Within the entries below, the lines from the one with "NumbaCS-3D comparison (stage" through the one with "BENCH_DIR/numbacs_in_<res>_<variant>.npz \" are to be set down exactly, both ends kept.
####################
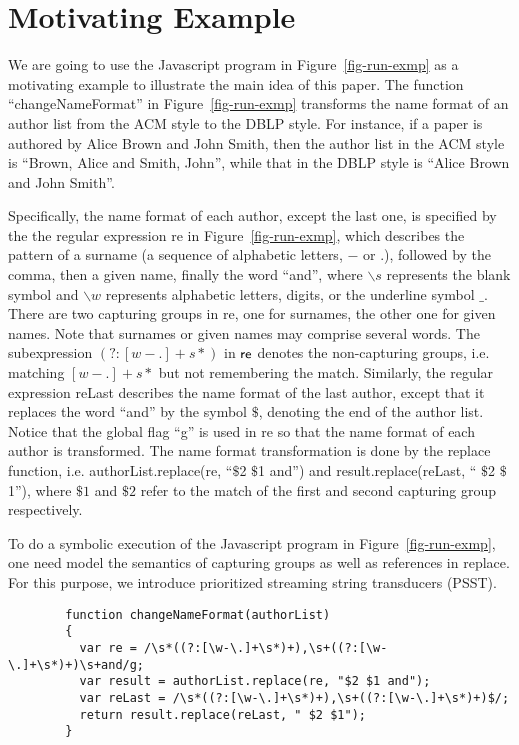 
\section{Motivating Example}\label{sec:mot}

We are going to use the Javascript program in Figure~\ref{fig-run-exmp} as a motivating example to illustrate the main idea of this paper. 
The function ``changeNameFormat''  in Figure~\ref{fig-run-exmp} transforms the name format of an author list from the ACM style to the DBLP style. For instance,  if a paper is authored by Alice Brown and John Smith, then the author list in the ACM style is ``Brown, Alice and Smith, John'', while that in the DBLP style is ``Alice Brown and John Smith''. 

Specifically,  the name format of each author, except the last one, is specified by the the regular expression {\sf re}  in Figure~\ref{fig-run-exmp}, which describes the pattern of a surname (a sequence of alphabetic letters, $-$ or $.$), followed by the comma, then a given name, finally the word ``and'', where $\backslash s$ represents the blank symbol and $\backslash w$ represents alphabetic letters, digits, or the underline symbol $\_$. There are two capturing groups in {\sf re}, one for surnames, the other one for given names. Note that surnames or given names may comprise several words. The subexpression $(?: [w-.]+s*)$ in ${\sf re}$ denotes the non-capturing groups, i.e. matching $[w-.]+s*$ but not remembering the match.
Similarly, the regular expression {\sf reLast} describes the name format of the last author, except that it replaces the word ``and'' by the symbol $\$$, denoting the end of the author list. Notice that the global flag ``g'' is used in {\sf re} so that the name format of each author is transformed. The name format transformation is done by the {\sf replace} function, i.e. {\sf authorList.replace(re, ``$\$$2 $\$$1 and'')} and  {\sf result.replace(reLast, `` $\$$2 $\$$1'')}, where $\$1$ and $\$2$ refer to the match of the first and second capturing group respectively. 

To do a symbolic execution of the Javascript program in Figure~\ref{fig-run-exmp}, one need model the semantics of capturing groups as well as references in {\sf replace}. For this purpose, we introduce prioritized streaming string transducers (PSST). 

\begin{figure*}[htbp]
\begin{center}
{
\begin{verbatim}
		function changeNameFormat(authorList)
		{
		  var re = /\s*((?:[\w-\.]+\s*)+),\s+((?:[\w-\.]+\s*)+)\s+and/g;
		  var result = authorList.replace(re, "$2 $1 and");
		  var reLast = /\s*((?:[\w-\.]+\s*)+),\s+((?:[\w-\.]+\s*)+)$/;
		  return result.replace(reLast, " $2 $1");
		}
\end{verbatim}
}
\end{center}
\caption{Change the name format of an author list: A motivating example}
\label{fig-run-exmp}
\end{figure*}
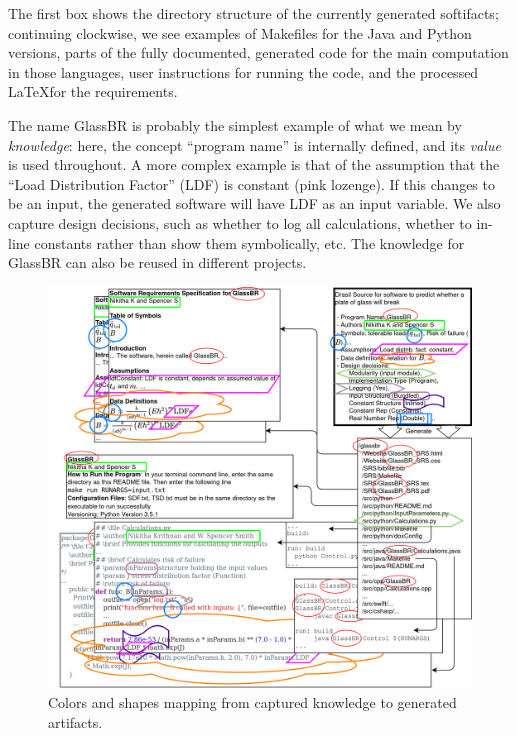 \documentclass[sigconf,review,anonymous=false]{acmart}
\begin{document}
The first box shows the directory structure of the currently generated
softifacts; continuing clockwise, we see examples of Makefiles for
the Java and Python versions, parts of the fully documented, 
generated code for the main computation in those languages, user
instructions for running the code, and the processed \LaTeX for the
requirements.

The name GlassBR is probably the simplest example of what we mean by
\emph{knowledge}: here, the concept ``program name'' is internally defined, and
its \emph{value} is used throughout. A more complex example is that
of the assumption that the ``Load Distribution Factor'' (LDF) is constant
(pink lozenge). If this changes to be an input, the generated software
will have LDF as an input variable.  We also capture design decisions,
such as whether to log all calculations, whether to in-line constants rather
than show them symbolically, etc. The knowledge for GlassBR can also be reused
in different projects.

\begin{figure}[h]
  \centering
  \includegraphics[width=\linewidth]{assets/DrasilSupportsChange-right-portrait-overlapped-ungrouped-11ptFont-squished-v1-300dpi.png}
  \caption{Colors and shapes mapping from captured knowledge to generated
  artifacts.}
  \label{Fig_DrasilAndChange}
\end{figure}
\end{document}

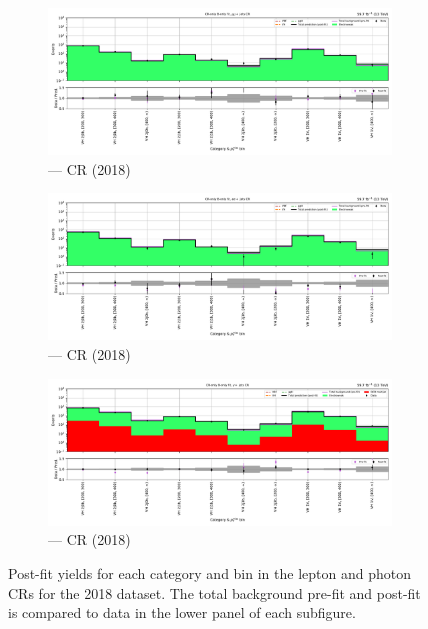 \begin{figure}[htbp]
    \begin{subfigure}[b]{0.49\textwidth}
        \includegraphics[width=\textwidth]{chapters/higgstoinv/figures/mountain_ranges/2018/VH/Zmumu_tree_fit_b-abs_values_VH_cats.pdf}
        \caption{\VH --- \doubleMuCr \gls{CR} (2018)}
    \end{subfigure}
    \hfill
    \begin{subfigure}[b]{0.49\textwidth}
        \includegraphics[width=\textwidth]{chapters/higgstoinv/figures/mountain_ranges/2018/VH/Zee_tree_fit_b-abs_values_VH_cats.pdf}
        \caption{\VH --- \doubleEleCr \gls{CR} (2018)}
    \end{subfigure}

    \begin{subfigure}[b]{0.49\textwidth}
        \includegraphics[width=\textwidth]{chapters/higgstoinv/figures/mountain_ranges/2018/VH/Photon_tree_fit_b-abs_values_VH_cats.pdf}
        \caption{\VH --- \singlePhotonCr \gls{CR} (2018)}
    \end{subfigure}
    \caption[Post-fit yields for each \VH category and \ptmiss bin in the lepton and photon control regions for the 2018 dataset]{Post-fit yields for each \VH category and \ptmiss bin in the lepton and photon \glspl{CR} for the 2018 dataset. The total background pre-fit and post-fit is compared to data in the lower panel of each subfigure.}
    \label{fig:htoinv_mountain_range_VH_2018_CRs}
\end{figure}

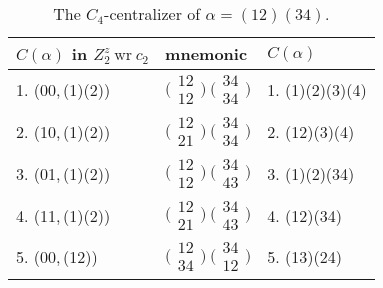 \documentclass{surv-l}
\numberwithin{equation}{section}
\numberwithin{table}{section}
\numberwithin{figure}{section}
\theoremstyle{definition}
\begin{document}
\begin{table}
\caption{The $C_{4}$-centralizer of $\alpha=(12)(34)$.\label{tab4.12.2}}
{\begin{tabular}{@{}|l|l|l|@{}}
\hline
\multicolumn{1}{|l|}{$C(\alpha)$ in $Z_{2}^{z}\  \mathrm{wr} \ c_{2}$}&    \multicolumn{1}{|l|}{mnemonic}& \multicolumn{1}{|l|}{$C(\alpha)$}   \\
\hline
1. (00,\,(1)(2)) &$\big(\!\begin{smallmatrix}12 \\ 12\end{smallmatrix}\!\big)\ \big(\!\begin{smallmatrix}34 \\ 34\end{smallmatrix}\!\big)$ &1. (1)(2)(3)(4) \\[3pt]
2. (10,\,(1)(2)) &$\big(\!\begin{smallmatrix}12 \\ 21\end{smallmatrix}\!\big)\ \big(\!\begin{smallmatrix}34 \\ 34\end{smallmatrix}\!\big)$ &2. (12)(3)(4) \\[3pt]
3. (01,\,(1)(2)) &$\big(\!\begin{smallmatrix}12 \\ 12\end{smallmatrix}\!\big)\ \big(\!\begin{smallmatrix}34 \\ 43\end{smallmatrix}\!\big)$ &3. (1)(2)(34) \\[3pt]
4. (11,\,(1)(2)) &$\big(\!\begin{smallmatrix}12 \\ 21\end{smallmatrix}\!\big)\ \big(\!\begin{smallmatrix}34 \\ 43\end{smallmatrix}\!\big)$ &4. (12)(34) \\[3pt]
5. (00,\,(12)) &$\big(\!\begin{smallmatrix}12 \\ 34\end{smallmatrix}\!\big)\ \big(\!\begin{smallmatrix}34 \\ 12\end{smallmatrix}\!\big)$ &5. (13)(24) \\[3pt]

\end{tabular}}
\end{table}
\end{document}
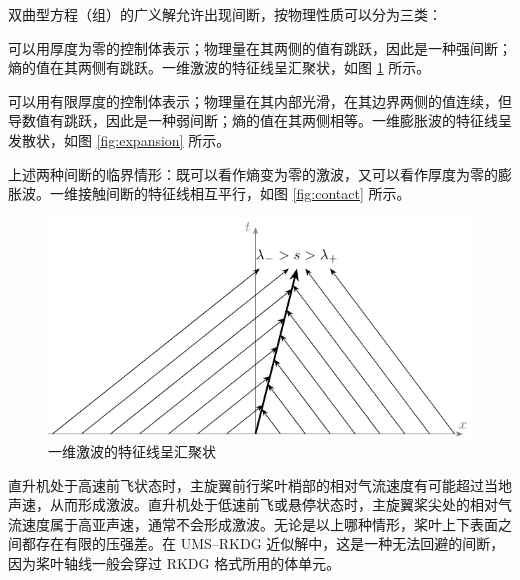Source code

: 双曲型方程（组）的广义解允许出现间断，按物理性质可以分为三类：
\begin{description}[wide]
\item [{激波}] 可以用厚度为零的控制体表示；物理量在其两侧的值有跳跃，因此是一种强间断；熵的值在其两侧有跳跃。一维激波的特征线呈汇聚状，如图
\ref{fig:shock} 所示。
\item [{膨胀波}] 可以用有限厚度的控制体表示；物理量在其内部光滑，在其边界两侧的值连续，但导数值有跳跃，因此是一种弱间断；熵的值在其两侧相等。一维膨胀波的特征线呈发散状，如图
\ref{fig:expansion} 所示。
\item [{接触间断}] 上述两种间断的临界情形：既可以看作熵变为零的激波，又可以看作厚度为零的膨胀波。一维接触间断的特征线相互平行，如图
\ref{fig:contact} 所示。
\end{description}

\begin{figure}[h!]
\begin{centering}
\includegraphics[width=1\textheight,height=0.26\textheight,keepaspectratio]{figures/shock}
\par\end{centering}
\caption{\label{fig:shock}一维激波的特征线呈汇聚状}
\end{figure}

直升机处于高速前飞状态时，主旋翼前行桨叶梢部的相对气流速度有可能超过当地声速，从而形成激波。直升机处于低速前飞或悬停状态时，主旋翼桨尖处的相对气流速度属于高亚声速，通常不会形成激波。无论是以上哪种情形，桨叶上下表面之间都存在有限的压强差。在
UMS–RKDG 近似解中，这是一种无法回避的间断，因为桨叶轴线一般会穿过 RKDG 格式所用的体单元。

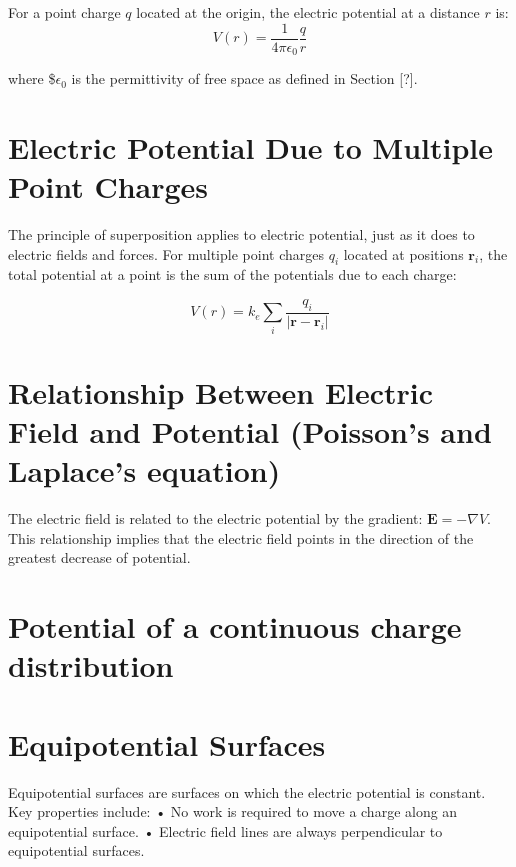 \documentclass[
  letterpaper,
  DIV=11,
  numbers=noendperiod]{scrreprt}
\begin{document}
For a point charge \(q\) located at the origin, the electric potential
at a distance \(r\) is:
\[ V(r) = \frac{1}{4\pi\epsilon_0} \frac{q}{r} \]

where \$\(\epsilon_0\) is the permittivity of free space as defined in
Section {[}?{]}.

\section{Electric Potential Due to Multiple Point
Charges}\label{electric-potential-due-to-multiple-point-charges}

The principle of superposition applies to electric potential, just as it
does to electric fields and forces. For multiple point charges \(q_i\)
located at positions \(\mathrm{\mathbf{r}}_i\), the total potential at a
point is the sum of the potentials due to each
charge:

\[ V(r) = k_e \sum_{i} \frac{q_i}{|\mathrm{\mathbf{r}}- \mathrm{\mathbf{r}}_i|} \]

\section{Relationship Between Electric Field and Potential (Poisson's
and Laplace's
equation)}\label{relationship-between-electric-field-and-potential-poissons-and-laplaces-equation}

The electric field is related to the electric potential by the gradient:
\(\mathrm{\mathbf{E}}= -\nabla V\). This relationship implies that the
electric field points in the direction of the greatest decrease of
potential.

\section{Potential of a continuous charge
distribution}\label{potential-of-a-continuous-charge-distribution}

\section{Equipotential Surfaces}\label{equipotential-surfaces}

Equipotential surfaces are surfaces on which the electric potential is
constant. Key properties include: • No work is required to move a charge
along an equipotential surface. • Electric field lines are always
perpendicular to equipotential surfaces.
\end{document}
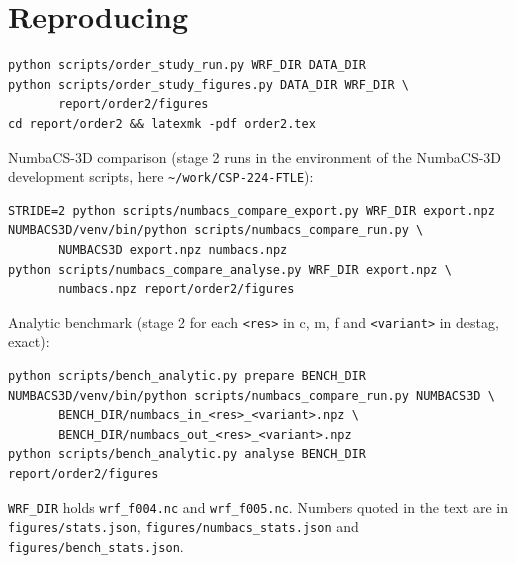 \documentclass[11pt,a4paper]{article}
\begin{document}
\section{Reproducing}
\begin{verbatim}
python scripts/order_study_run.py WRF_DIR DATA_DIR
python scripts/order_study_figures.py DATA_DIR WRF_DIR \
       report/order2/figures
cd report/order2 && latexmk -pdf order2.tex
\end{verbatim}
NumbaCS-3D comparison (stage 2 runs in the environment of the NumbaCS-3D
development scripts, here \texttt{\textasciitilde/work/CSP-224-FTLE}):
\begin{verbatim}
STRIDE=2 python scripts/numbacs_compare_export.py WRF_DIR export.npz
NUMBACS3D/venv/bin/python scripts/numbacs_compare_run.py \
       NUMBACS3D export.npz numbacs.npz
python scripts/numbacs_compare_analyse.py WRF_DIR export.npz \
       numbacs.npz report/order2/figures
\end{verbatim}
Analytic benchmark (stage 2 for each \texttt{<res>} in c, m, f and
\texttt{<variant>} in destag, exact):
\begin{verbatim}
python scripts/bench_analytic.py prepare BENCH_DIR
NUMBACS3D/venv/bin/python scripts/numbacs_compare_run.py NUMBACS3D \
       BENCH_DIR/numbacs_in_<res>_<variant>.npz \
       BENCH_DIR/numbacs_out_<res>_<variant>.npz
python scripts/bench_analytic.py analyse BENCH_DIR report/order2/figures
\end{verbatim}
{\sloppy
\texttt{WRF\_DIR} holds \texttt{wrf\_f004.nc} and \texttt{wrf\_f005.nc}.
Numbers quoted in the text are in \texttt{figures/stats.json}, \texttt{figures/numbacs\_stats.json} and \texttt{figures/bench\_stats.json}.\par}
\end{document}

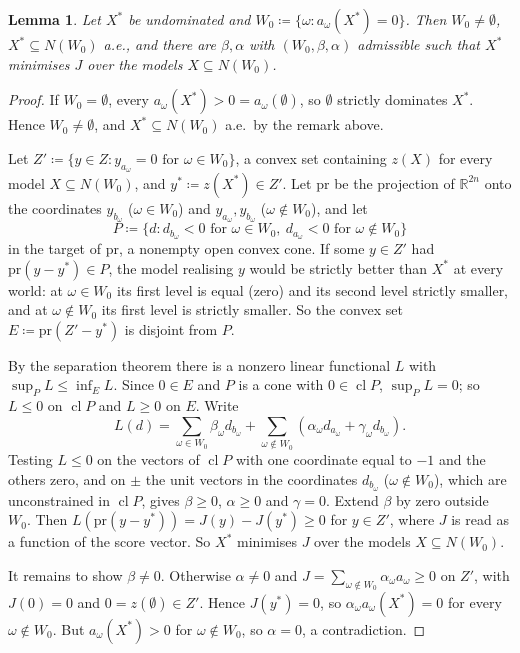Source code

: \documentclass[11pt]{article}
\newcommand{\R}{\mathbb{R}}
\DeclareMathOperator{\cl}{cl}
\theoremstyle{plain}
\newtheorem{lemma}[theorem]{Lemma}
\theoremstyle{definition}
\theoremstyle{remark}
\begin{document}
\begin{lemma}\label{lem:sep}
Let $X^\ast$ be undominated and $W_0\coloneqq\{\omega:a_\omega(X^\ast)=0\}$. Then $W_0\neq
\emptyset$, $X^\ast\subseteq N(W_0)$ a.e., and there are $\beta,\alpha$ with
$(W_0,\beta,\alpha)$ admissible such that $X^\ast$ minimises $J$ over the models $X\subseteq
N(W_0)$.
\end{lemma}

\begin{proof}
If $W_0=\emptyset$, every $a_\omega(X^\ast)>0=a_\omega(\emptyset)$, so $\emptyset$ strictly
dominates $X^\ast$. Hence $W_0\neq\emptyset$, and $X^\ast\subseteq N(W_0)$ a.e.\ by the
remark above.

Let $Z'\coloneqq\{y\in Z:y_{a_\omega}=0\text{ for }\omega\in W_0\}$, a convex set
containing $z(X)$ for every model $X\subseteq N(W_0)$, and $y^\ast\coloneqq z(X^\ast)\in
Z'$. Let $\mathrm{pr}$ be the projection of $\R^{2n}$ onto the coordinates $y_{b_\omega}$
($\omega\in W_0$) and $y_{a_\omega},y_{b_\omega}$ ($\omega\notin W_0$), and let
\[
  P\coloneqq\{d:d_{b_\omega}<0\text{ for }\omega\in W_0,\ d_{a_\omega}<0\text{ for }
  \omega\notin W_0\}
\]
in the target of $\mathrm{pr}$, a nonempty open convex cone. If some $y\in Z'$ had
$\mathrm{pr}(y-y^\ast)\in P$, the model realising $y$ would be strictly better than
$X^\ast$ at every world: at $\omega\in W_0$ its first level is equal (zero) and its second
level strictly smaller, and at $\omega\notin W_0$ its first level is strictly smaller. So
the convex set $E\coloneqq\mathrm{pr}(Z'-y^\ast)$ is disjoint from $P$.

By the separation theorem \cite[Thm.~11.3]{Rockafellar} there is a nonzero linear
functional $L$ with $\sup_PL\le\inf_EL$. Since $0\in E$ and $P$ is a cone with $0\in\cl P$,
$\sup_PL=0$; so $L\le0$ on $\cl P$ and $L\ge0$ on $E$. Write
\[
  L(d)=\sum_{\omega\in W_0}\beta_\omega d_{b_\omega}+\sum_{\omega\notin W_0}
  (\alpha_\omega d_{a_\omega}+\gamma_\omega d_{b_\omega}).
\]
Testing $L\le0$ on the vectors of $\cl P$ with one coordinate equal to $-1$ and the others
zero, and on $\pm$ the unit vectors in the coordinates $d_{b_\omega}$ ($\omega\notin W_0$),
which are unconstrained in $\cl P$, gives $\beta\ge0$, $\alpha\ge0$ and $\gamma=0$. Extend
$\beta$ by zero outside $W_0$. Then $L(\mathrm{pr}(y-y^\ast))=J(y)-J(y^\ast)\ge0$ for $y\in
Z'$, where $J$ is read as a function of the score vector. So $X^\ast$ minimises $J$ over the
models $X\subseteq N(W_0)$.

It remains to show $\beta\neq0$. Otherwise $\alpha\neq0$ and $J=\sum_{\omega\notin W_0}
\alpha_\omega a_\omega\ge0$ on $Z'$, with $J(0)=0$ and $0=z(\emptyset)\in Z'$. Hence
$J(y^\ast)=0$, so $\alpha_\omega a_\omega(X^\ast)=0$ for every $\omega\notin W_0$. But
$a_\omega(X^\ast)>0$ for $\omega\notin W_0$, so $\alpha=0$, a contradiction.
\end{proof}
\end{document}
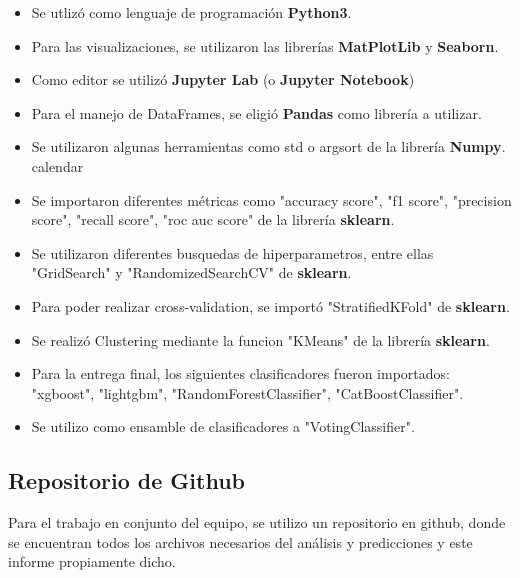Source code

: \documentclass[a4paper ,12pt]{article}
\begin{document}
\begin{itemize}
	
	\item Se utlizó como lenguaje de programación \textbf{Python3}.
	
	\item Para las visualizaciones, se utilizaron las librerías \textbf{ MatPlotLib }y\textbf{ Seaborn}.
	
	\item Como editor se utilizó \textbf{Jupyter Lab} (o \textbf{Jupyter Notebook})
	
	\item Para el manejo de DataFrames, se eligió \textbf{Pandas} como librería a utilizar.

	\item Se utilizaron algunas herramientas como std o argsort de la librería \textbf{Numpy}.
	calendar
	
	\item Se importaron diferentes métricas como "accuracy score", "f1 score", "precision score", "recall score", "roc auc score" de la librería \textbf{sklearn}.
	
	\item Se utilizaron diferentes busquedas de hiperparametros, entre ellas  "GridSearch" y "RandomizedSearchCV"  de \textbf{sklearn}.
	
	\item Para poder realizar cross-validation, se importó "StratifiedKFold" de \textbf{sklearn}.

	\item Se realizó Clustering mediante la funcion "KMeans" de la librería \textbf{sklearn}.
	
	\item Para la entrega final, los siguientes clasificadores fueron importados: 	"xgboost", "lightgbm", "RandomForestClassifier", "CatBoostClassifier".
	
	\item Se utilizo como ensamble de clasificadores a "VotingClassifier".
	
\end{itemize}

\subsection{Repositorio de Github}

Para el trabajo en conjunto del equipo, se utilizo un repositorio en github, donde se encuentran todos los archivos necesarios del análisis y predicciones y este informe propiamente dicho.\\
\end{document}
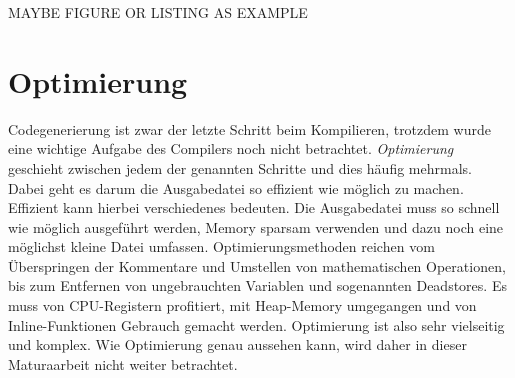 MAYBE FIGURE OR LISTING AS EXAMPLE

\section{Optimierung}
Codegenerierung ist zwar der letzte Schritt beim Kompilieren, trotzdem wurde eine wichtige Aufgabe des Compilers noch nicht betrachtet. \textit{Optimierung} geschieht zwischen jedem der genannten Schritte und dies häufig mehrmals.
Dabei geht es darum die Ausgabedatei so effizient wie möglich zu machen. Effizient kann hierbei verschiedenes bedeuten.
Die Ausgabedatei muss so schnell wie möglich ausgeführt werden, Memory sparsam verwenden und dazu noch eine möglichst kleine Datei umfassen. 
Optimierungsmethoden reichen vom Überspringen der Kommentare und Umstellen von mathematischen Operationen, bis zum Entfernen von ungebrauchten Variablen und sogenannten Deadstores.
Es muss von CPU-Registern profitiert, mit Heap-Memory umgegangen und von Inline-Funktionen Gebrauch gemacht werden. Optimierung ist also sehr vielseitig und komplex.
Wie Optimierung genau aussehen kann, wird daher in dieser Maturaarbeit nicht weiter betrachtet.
####################
*Response to the task*.
NumbaCS-3D comparison (stage 2 runs in the environment of the NumbaCS-3D
development scripts, here \texttt{\textasciitilde/work/CSP-224-FTLE}):
\begin{verbatim}
STRIDE=2 python scripts/numbacs_compare_export.py WRF_DIR export.npz
NUMBACS3D/venv/bin/python scripts/numbacs_compare_run.py \
       NUMBACS3D export.npz numbacs.npz
python scripts/numbacs_compare_analyse.py WRF_DIR export.npz \
       numbacs.npz report/order2/figures
\end{verbatim}
Analytic benchmark (stage 2 for each \texttt{<res>} in c, m, f and
\texttt{<variant>} in destag, exact):
\begin{verbatim}
python scripts/bench_analytic.py prepare BENCH_DIR
NUMBACS3D/venv/bin/python scripts/numbacs_compare_run.py NUMBACS3D \
       BENCH_DIR/numbacs_in_<res>_<variant>.npz \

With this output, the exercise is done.